[Opening Given entries section]
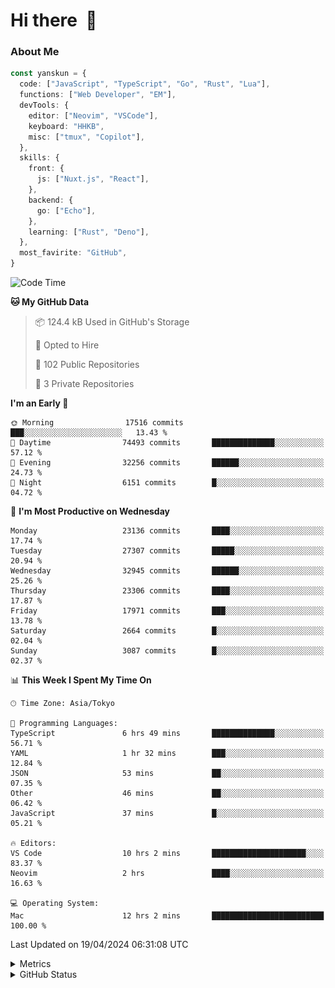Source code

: # Hi there&nbsp; :wave:

### About Me

```ts
const yanskun = {
  code: ["JavaScript", "TypeScript", "Go", "Rust", "Lua"],
  functions: ["Web Developer", "EM"],
  devTools: {
    editor: ["Neovim", "VSCode"],
    keyboard: "HHKB",
    misc: ["tmux", "Copilot"],
  },
  skills: {
    front: {
      js: ["Nuxt.js", "React"],
    },
    backend: {
      go: ["Echo"],
    },
    learning: ["Rust", "Deno"],
  },
  most_favirite: "GitHub",
}
```

<!--START_SECTION:waka-->
![Code Time](http://img.shields.io/badge/Code%20Time-809%20hrs%2043%20mins-blue)

**🐱 My GitHub Data** 

> 📦 124.4 kB Used in GitHub's Storage 
 > 
> 💼 Opted to Hire
 > 
> 📜 102 Public Repositories 
 > 
> 🔑 3 Private Repositories 
 > 
**I'm an Early 🐤** 

```text
🌞 Morning                17516 commits       ███░░░░░░░░░░░░░░░░░░░░░░   13.43 % 
🌆 Daytime                74493 commits       ██████████████░░░░░░░░░░░   57.12 % 
🌃 Evening                32256 commits       ██████░░░░░░░░░░░░░░░░░░░   24.73 % 
🌙 Night                  6151 commits        █░░░░░░░░░░░░░░░░░░░░░░░░   04.72 % 
```
📅 **I'm Most Productive on Wednesday** 

```text
Monday                   23136 commits       ████░░░░░░░░░░░░░░░░░░░░░   17.74 % 
Tuesday                  27307 commits       █████░░░░░░░░░░░░░░░░░░░░   20.94 % 
Wednesday                32945 commits       ██████░░░░░░░░░░░░░░░░░░░   25.26 % 
Thursday                 23306 commits       ████░░░░░░░░░░░░░░░░░░░░░   17.87 % 
Friday                   17971 commits       ███░░░░░░░░░░░░░░░░░░░░░░   13.78 % 
Saturday                 2664 commits        █░░░░░░░░░░░░░░░░░░░░░░░░   02.04 % 
Sunday                   3087 commits        █░░░░░░░░░░░░░░░░░░░░░░░░   02.37 % 
```


📊 **This Week I Spent My Time On** 

```text
🕑︎ Time Zone: Asia/Tokyo

💬 Programming Languages: 
TypeScript               6 hrs 49 mins       ██████████████░░░░░░░░░░░   56.71 % 
YAML                     1 hr 32 mins        ███░░░░░░░░░░░░░░░░░░░░░░   12.84 % 
JSON                     53 mins             ██░░░░░░░░░░░░░░░░░░░░░░░   07.35 % 
Other                    46 mins             ██░░░░░░░░░░░░░░░░░░░░░░░   06.42 % 
JavaScript               37 mins             █░░░░░░░░░░░░░░░░░░░░░░░░   05.21 % 

🔥 Editors: 
VS Code                  10 hrs 2 mins       █████████████████████░░░░   83.37 % 
Neovim                   2 hrs               ████░░░░░░░░░░░░░░░░░░░░░   16.63 % 

💻 Operating System: 
Mac                      12 hrs 2 mins       █████████████████████████   100.00 % 
```


 Last Updated on 19/04/2024 06:31:08 UTC
<!--END_SECTION:waka-->

<details>
  <summary>Metrics</summary>
  <img src="https://github.com/yanskun/yanskun/blob/main/github-metrics.svg" alt="Metrics">
</details>

<details>
  <summary>GitHub Status</summary>
  <picture>
    <source media="(prefers-color-scheme: dark)" srcset="https://raw.githubusercontent.com/yanskun/yanskun/master/profile-summary-card-output/nord_dark/0-profile-details.svg">
   <img src="https://raw.githubusercontent.com/yanskun/yanskun/master/profile-summary-card-output/default/0-profile-details.svg">
  </picture>
  <br>
  <picture>
    <source media="(prefers-color-scheme: dark)" srcset="https://raw.githubusercontent.com/yanskun/yanskun/master/profile-summary-card-output/nord_dark/1-repos-per-language.svg">
   <img src="https://raw.githubusercontent.com/yanskun/yanskun/master/profile-summary-card-output/default/1-repos-per-language.svg">
  </picture>
  <picture>
    <source media="(prefers-color-scheme: dark)" srcset="https://raw.githubusercontent.com/yanskun/yanskun/master/profile-summary-card-output/nord_dark/2-most-commit-language.svg">
   <img src="https://raw.githubusercontent.com/yanskun/yanskun/master/profile-summary-card-output/default/2-most-commit-language.svg">
  </picture>
  <br>
  <picture>
    <source media="(prefers-color-scheme: dark)" srcset="https://raw.githubusercontent.com/yanskun/yanskun/master/profile-summary-card-output/nord_dark/3-stats.svg">
   <img src="https://raw.githubusercontent.com/yanskun/yanskun/master/profile-summary-card-output/default/3-stats.svg">
  </picture>
  <picture>
    <source media="(prefers-color-scheme: dark)" srcset="https://raw.githubusercontent.com/yanskun/yanskun/master/profile-summary-card-output/nord_dark/4-productive-time.svg">
   <img src="https://raw.githubusercontent.com/yanskun/yanskun/master/profile-summary-card-output/default/4-productive-time.svg">
  </picture>
</details>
[Closing Given entries section]
• Your task:
Without altering a word, return all of the records above and leave out their pictures.

• Task answer:
Source code

: # Hi there&nbsp; :wave:

### About Me

```ts
const yanskun = {
  code: ["JavaScript", "TypeScript", "Go", "Rust", "Lua"],
  functions: ["Web Developer", "EM"],
  devTools: {
    editor: ["Neovim", "VSCode"],
    keyboard: "HHKB",
    misc: ["tmux", "Copilot"],
  },
  skills: {
    front: {
      js: ["Nuxt.js", "React"],
    },
    backend: {
      go: ["Echo"],
    },
    learning: ["Rust", "Deno"],
  },
  most_favirite: "GitHub",
}
```

<!--START_SECTION:waka-->
![Code Time](http://img.shields.io/badge/Code%20Time-809%20hrs%2043%20mins-blue)

**🐱 My GitHub Data** 

> 📦 124.4 kB Used in GitHub's Storage 
 > 
> 💼 Opted to Hire
 > 
> 📜 102 Public Repositories 
 > 
> 🔑 3 Private Repositories 
 > 
**I'm an Early 🐤** 

```text
🌞 Morning                17516 commits       ███░░░░░░░░░░░░░░░░░░░░░░   13.43 % 
🌆 Daytime                74493 commits       ██████████████░░░░░░░░░░░   57.12 % 
🌃 Evening                32256 commits       ██████░░░░░░░░░░░░░░░░░░░   24.73 % 
🌙 Night                  6151 commits        █░░░░░░░░░░░░░░░░░░░░░░░░   04.72 % 
```
📅 **I'm Most Productive on Wednesday** 

```text
Monday                   23136 commits       ████░░░░░░░░░░░░░░░░░░░░░   17.74 % 
Tuesday                  27307 commits       █████░░░░░░░░░░░░░░░░░░░░   20.94 % 
Wednesday                32945 commits       ██████░░░░░░░░░░░░░░░░░░░   25.26 % 
Thursday                 23306 commits       ████░░░░░░░░░░░░░░░░░░░░░   17.87 % 
Friday                   17971 commits       ███░░░░░░░░░░░░░░░░░░░░░░   13.78 % 
Saturday                 2664 commits        █░░░░░░░░░░░░░░░░░░░░░░░░   02.04 % 
Sunday                   3087 commits        █░░░░░░░░░░░░░░░░░░░░░░░░   02.37 % 
```


📊 **This Week I Spent My Time On** 

```text
🕑︎ Time Zone: Asia/Tokyo

💬 Programming Languages: 
TypeScript               6 hrs 49 mins       ██████████████░░░░░░░░░░░   56.71 % 
YAML                     1 hr 32 mins        ███░░░░░░░░░░░░░░░░░░░░░░   12.84 % 
JSON                     53 mins             ██░░░░░░░░░░░░░░░░░░░░░░░   07.35 % 
Other                    46 mins             ██░░░░░░░░░░░░░░░░░░░░░░░   06.42 % 
JavaScript               37 mins             █░░░░░░░░░░░░░░░░░░░░░░░░   05.21 % 

🔥 Editors: 
VS Code                  10 hrs 2 mins       █████████████████████░░░░   83.37 % 
Neovim                   2 hrs               ████░░░░░░░░░░░░░░░░░░░░░   16.63 % 

💻 Operating System: 
Mac                      12 hrs 2 mins       █████████████████████████   100.00 % 
```


 Last Updated on 19/04/2024 06:31:08 UTC
<!--END_SECTION:waka-->

<details>
  <summary>Metrics</summary>
  <img src="https://github.com/yanskun/yanskun/blob/main/github-metrics.svg" alt="Metrics">
</details>

<details>
  <summary>GitHub Status</summary>
  <picture>
    <source media="(prefers-color-scheme: dark)" srcset="https://raw.githubusercontent.com/yanskun/yanskun/master/profile-summary-card-output/nord_dark/0-profile-details.svg">
   <img src="https://raw.githubusercontent.com/yanskun/yanskun/master/profile-summary-card-output/default/0-profile-details.svg">
  </picture>
  <br>
  <picture>
    <source media="(prefers-color-scheme: dark)" srcset="https://raw.githubusercontent.com/yanskun/yanskun/master/profile-summary-card-output/nord_dark/1-repos-per-language.svg">
   <img src="https://raw.githubusercontent.com/yanskun/yanskun/master/profile-summary-card-output/default/1-repos-per-language.svg">
  </picture>
  <picture>
    <source media="(prefers-color-scheme: dark)" srcset="https://raw.githubusercontent.com/yanskun/yanskun/master/profile-summary-card-output/nord_dark/2-most-commit-language.svg">
   <img src="https://raw.githubusercontent.com/yanskun/yanskun/master/profile-summary-card-output/default/2-most-commit-language.svg">
  </picture>
  <br>
  <picture>
    <source media="(prefers-color-scheme: dark)" srcset="https://raw.githubusercontent.com/yanskun/yanskun/master/profile-summary-card-output/nord_dark/3-stats.svg">
   <img src="https://raw.githubusercontent.com/yanskun/yanskun/master/profile-summary-card-output/default/3-stats.svg">
  </picture>
  <picture>
    <source media="(prefers-color-scheme: dark)" srcset="https://raw.githubusercontent.com/yanskun/yanskun/master/profile-summary-card-output/nord_dark/4-productive-time.svg">
   <img src="https://raw.githubusercontent.com/yanskun/yanskun/master/profile-summary-card-output/default/4-productive-time.svg">
  </picture>
</details>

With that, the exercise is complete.